Denuncian que Cuba compró autos de lujo en EEUU pese a crisis eléctrica, alimentaria y el “bloqueo”
Redacción de CubitaNOW ~ miércoles 11 de febrero de 2026
Una contundente denuncia difundida en redes por el periodista Daniel Benítez ha reavivado el debate sobre el uso de divisas en Cuba y las prioridades del Gobierno en medio de una profunda crisis económica y energética. El mensaje denuncia que, desde 2023, el régimen habría adquirido más de 80 vehículos de lujo en Estados Unidos, entre ellos Land Rover, Jaguar, Mercedes‑Benz y Lexus, por más de tres millones de dólares, pese a que las autoridades atribuyen las carencias de electricidad, alimentos y medicinas al llamado “bloqueo” estadounidense.
Según el texto difundido en Facebook, una sola empresa autorizada federalmente para comerciar con el régimen cubano habría movilizado más de 127 millones de dólares en transacciones relacionadas con vehículos y componentes automotrices desde 2023 hasta la fecha. Estas cifras, difundidas por sectores opositores y críticos de la política oficial, contrastan fuertemente con la narrativa del Gobierno sobre las limitaciones impuestas por el embargo.
Los datos independientes sobre importaciones de vehículos desde Estados Unidos respaldan en parte la existencia de un comercio creciente de automóviles hacia la isla: entre 2022 y mediados de 2025 las exportaciones estadounidenses a Cuba en vehículos y partes superan los 128 millones de dólares, según registros del Consejo Económico y Comercial EE. UU.‑Cuba, lo que evidencia un volumen notable de negocios en ese sector pese a las restricciones históricas entre ambos países.
La denuncia ha captado la atención de congresistas cubanoamericanos del sur de Florida, quienes han enviado una carta a la administración del presidente Donald Trump solicitando que se cierren las “válvulas” de negocios con el régimen cubano y se revisen las licencias que permiten estas transacciones. La intención, según sus firmantes, es cortar el flujo de recursos que —a su juicio— beneficia a la cúpula política mientras la mayoría de la población enfrenta limitaciones severas para acceder a bienes básicos.

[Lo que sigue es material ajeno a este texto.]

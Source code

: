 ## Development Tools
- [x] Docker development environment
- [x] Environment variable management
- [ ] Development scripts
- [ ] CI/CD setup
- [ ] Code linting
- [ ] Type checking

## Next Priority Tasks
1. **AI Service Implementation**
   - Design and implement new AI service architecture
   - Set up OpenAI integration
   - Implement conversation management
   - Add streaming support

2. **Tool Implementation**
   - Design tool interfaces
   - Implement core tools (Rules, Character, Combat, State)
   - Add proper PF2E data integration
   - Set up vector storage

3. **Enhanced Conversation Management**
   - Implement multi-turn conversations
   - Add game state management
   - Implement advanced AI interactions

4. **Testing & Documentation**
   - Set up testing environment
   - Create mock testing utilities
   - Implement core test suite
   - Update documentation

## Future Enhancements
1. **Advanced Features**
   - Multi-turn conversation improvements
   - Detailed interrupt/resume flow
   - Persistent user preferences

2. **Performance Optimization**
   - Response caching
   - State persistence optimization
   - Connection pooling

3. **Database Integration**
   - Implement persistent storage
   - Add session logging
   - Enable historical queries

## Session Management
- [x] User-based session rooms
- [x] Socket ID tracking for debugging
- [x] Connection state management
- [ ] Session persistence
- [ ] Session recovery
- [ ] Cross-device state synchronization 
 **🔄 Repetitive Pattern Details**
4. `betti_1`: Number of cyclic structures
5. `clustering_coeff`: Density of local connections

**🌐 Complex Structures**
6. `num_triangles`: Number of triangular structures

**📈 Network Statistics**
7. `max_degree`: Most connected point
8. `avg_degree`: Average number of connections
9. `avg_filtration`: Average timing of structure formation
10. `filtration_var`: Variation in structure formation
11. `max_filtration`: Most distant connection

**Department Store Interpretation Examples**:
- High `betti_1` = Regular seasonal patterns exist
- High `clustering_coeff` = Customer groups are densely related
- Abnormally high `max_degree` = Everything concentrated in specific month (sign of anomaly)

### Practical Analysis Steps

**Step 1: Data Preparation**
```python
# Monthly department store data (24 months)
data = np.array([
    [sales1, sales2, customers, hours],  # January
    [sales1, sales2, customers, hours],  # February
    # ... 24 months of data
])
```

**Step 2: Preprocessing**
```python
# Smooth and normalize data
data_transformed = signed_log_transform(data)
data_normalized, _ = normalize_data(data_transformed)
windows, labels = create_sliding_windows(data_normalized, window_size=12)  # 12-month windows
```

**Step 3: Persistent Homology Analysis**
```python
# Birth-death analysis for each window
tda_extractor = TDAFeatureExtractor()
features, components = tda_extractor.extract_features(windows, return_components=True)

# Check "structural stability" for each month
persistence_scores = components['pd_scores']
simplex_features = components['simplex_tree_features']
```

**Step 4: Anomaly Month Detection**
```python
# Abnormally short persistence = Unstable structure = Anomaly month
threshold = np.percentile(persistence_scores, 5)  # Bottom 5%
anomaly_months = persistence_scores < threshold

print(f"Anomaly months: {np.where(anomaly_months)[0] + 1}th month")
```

Críticos de la gestión gubernamental plantean que la compra de vehículos de lujo —y su presencia visible en zonas urbanas o en ciertos sectores turísticos— profundiza la percepción de desigualdad y contradice la justificación oficial del embargo como causa principal de las penurias cotidianas de los cubanos comunes.
El debate sigue abierto, con sectores que defienden que las importaciones son legales bajo licencias específicas y otros que cuestionan el gasto de recursos en bienes de alto costo en un país con serias carencias de energía, transporte y alimentación.